L'élection du Parlement tunisien, voulue par le président Kais Saied a été marquée par un très fort taux d'abstention. L'opposition boycottait ce scrutin pour dénoncer une «dérive dictatoriale» du dirigeant tunisien.


Les Tunisiens ont boudé massivement les urnes ce 17 décembre alors qu'ils étaient appelés à renouveler leur Parlement, un scrutin voulu par le président Kais Saied pour mettre un point final au processus enclenché par son coup de force de juillet 2021.

Une nouvelle Assemblée de 161 députés, aux pouvoirs très limités, doit remplacer celle que Kais Saied avait gelée le 25 juillet 2021, arguant d'un blocage des institutions démocratiques issues de la première révolte des Printemps arabes, après la chute de Ben Ali en 2011.

Le président de l'autorité électorale Isie, Farouk Bouasker, a annoncé un maigre taux de participation, encore provisoire, de 8,8% à 18h (17h GMT).

Il s'agit de la plus faible participation électorale depuis la Révolution de 2011 après des records (près de 70% aux législatives d'octobre 2014) et c'est trois fois moins que pour le référendum sur la Constitution l'été dernier (30,5%), déjà marqué par une forte abstention.

L'opposition se réjouit de ce «désaveu populaire»

Ce nouveau Parlement est censé être «plus démocratique et représentatif que tous les précédents Parlements de l'histoire du pays», a ironisé l'analyste Youssef Chérif sur Twitter.

Farouk Bouasker a reconnu un «taux modeste mais pas honteux», estimant qu'il s'expliquait par «l'absence totale d'achats de voix [...] avec des financements étrangers», contrairement au passé, selon lui.

Le Front de salut national, une coalition d'opposants dominée par le parti d'inspiration islamiste Ennahdha (parti majoritaire du Parlement sortant) a qualifié ces résultats de «séisme», appelant le président à «réunir toutes les forces politiques» pour en discuter.

Joint par l'AFP, le président de cette coalition, Ahmed Nejib Chebbi, a estimé que ce scrutin était un «grand désaveu populaire» pour le processus démarré par le gel du Parlement et le limogeage de son Premier ministre le 25 juillet 2021.
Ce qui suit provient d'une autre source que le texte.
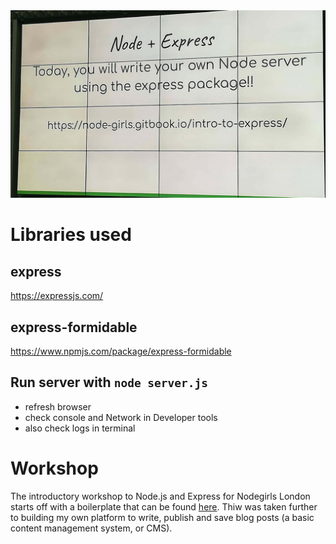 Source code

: <img src="/public/img/node-express.jpg">

# Libraries used

## express

https://expressjs.com/

## express-formidable

https://www.npmjs.com/package/express-formidable


## Run server with `node server.js`

- refresh browser
- check console and Network in Developer tools
- also check logs in terminal


# Workshop

The introductory workshop to Node.js and Express for Nodegirls London starts off with a boilerplate that can be found <a href="https://node-girls.gitbook.io/intro-to-express">here</a>. Thiw was taken further to building my own platform to write, publish and save blog posts (a basic content management system, or CMS).
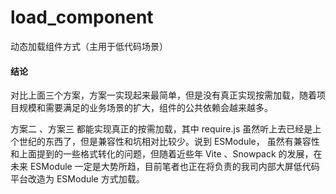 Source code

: # load_component
动态加载组件方式（主用于低代码场景）


#### 结论

对比上面三个方案，方案一实现起来最简单，但是没有真正实现按需加载，随着项目规模和需要满足的业务场景的扩大，组件的公共依赖会越来越多。

方案二 、方案三 都能实现真正的按需加载，其中 require.js 虽然听上去已经是上个世纪的东西了，但是兼容性和坑相对比较少。说到 ESModule， 虽然有兼容性和上面提到的一些格式转化的问题，但随着近些年 Vite 、Snowpack 的发展，在未来 ESModule 一定是大势所趋，目前笔者也正在将负责的我司内部大屏低代码平台改造为 ESModule 方式加载。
«92% [des Tunisiens] ont tourné le dos à son processus illégal qui bafoue la Constitution», a-t-il commenté, appelant à la nomination d'un haut magistrat capable de «superviser une nouvelle élection présidentielle». 

Accusant depuis des mois Kais Saied de «dérive dictatoriale», l'opposition et la plupart des formations politiques boycottaient le vote, pour dénoncer aussi un changement de loi électorale, imposant cette fois des candidatures sans affiliation à un parti.
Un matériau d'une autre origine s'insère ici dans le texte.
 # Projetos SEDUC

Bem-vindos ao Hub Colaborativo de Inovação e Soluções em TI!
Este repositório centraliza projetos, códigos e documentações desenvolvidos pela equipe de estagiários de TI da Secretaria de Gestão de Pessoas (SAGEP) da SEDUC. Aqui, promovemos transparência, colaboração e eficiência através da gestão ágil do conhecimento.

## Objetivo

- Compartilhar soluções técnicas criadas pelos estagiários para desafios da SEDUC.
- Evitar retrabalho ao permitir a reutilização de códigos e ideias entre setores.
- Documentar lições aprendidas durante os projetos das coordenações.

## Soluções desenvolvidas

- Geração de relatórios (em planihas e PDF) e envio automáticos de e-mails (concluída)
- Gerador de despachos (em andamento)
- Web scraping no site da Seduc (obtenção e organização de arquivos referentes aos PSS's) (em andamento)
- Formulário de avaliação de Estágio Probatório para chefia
Autre facteur pouvant expliquer la désaffection : les candidats (1 055), pour moitié enseignants ou fonctionnaires, étaient pour l'essentiel inconnus, avec très peu de femmes (moins de 12%) dans un pays attaché à la parité.

Avant le vote, la puissante centrale syndicale UGTT avait jugé ces législatives inutiles.

Des pouvoirs restreints

L'Assemblée des députés issue du scrutin (après un second tour d'ici à début mars) aura des prérogatives très restreintes en vertu de la nouvelle Constitution votée en juillet.

Le Parlement ne pourra pas destituer le président et il lui sera presque impossible de censurer le gouvernement. Il faudra dix députés pour proposer une loi et le président aura la priorité pour faire adopter les siennes.

Depuis des mois, la crise économique est la préoccupation majeure des 12 millions de Tunisiens, avec une inflation de près de 10% et des pénuries récurrentes de lait, sucre ou riz. La Tunisie, dont les caisses sont vides, a demandé un nouveau prêt de deux milliards de dollars au Fonds monétaire international (FMI), qui conditionne d'autres aides étrangères.

Pour Jawhar Ben Mbarek du Front de salut national, «le peuple tunisien a envoyé un message aux forces étrangères et au FMI, qu'il ne reconnaît pas ce gouvernement, donc ils doivent revoir leurs calculs».